Question
Agland Ltd issues a 20-year coupon-bearing bond at par with a sinking fund provision requiring that 5 percent of the issue be retired each year.
Agland Ltd issues a 20-year coupon-bearing bond at par with a sinking fund provision requiring that 5 percent of the issue be retired each year. The par value of the bond is $1000.
Foglund Ltd issues a 20-year coupon-bearing bond which is callable with call protection over only the first five years. The bond is issued at par, where the par value is $1000; and its coupon rate is
8 percent.
Foglund Ltd and Bigbury Ltd are in the same industry and in the same country; and they have both issued their 20-year coupon-bearing bonds on the same day at par. However, the Bigbury bond is not callable while the Foglund bond is callable, as stated above.
The three firms share a uniform level of business risk.
(i) Assuming Agland Ltd’s bond trust deed allowed the company to call the 5 percent of bonds to be retired in any particular year, explain under what market conditions it would choose to make a call (as distinct from using the other method for retiring the bonds).

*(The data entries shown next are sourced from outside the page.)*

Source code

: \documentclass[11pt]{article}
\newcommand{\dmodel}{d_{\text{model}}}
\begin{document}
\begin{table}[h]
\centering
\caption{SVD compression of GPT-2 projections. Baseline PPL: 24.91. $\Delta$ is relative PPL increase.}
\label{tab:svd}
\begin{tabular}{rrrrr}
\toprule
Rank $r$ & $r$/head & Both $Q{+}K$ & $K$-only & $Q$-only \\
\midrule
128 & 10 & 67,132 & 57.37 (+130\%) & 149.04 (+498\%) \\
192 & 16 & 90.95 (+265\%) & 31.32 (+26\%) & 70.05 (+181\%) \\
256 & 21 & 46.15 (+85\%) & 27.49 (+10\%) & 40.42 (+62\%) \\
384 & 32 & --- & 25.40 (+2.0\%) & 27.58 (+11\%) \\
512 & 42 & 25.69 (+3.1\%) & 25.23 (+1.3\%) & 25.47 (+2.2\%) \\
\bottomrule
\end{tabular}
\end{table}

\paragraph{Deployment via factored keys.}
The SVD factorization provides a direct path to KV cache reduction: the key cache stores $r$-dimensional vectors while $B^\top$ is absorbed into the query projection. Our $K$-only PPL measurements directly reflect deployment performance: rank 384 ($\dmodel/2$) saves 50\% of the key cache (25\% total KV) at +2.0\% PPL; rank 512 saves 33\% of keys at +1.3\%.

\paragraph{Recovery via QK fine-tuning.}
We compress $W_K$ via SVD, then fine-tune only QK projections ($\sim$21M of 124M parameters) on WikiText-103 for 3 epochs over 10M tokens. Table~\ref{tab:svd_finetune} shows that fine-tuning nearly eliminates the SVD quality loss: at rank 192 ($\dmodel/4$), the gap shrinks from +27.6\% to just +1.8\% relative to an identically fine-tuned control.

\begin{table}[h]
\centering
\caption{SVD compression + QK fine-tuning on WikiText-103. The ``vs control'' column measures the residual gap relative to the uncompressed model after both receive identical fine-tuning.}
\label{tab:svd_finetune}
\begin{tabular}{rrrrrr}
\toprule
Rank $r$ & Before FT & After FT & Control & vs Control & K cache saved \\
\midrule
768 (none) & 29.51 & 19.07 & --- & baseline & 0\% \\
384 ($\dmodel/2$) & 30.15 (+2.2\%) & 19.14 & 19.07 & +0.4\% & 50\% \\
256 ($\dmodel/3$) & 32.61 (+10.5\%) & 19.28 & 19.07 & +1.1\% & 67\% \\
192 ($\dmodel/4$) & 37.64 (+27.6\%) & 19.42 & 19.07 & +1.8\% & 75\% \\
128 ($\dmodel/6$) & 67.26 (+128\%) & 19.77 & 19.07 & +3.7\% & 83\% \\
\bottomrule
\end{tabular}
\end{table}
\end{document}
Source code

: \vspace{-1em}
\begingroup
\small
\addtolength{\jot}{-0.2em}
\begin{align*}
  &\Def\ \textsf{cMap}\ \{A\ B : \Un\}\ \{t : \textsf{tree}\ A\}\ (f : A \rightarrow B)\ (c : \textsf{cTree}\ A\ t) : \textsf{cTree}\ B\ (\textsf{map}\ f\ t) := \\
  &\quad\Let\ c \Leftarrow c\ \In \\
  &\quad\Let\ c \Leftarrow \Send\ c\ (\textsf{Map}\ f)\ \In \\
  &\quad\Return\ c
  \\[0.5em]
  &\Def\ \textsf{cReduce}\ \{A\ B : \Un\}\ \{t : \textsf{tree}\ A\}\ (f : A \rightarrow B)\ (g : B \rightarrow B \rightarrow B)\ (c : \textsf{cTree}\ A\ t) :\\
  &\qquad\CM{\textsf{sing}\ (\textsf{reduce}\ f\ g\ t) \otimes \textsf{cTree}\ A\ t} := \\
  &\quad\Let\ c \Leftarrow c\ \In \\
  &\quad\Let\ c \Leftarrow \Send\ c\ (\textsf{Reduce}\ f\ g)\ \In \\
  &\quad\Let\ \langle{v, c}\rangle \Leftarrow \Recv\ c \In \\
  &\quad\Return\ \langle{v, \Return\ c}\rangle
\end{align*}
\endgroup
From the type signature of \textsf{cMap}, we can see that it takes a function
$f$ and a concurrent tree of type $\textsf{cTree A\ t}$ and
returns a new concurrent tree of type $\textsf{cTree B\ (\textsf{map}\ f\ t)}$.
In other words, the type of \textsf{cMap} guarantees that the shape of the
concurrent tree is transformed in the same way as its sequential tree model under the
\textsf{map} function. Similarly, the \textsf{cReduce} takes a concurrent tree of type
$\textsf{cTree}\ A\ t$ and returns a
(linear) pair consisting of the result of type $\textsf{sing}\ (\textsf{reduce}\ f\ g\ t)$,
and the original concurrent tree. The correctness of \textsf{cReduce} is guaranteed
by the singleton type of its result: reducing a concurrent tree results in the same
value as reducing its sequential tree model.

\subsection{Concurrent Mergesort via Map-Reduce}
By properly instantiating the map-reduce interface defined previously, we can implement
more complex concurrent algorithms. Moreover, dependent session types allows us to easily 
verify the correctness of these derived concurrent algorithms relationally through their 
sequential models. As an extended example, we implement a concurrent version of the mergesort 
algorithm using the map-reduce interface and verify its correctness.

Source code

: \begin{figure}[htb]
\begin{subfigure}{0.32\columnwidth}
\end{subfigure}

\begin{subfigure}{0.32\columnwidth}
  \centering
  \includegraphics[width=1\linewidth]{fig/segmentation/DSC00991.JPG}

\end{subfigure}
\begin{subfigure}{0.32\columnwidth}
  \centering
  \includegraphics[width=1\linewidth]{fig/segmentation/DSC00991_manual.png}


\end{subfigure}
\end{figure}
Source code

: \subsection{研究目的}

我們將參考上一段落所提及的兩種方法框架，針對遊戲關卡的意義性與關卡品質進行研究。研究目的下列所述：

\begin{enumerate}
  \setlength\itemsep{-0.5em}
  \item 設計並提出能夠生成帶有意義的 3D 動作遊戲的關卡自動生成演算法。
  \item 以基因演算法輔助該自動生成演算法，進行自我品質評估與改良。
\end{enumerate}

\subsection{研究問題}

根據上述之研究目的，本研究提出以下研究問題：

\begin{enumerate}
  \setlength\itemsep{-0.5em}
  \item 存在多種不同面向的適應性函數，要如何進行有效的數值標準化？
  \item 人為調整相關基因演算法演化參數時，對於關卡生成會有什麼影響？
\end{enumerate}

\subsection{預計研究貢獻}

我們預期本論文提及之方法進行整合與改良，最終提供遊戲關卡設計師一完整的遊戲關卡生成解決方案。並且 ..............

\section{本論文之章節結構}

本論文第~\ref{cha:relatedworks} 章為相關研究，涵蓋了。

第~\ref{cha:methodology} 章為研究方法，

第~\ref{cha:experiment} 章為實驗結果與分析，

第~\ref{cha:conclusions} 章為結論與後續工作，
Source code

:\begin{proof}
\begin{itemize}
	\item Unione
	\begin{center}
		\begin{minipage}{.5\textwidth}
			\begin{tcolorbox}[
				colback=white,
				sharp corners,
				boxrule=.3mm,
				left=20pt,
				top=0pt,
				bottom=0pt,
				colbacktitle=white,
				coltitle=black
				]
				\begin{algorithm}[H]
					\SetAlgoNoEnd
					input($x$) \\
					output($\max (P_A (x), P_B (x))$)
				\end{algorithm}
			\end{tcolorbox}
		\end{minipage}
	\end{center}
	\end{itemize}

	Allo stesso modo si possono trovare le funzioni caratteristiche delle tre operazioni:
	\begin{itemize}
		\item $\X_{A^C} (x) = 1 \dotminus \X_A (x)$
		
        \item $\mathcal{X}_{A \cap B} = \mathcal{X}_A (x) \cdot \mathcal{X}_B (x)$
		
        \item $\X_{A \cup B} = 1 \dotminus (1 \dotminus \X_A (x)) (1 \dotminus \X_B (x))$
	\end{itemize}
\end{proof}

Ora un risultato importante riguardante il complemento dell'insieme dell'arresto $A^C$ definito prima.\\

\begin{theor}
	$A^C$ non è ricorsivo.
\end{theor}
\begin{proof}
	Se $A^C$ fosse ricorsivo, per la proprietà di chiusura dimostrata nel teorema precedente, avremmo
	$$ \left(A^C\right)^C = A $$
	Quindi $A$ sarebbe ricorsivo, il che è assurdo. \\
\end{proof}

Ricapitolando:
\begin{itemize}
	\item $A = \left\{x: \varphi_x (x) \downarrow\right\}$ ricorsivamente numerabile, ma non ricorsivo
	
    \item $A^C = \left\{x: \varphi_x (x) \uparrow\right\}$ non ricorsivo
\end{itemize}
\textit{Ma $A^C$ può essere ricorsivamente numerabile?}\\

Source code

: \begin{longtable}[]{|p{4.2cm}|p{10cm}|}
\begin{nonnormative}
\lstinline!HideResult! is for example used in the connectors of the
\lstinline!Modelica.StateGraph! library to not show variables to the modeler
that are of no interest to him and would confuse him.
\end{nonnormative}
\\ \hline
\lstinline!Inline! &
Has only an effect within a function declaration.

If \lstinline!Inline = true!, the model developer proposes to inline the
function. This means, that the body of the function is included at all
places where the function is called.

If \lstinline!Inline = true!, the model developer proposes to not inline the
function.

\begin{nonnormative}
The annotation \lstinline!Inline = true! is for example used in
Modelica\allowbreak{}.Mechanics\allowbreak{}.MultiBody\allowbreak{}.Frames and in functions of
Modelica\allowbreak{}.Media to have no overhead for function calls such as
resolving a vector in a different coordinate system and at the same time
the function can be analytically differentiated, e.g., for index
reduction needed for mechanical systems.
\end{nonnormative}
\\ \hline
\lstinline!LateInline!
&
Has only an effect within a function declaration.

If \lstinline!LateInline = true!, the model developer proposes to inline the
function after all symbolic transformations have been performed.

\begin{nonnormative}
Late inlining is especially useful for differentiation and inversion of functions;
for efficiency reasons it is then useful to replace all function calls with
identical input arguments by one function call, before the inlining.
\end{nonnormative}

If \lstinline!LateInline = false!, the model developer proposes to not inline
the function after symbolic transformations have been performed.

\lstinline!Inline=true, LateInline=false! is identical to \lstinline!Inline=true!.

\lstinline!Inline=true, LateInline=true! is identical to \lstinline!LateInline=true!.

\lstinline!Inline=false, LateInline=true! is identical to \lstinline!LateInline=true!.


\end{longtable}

(ii) Agland Ltd does not necessarily have to make a call in order to retire the five percent of the bond issue each year. What is the alternative method Agland Ltd can employ, and under what market circumstances would it use this alternative method?
(iii) If we expect Foglund Ltd to make a call at the start of the sixth year, what interest rate would we compute to assess the attractiveness of this bond as an investment, and what information about the Foglund bond would we require to compute the value of this variable?
(iv) Explain the points of similarity and difference between the Bigbury Ltd and Foglund Ltd bond issues that we would expect to be evident in their YTMs and coupon rates of interest. Explain why these similarities and differences exist.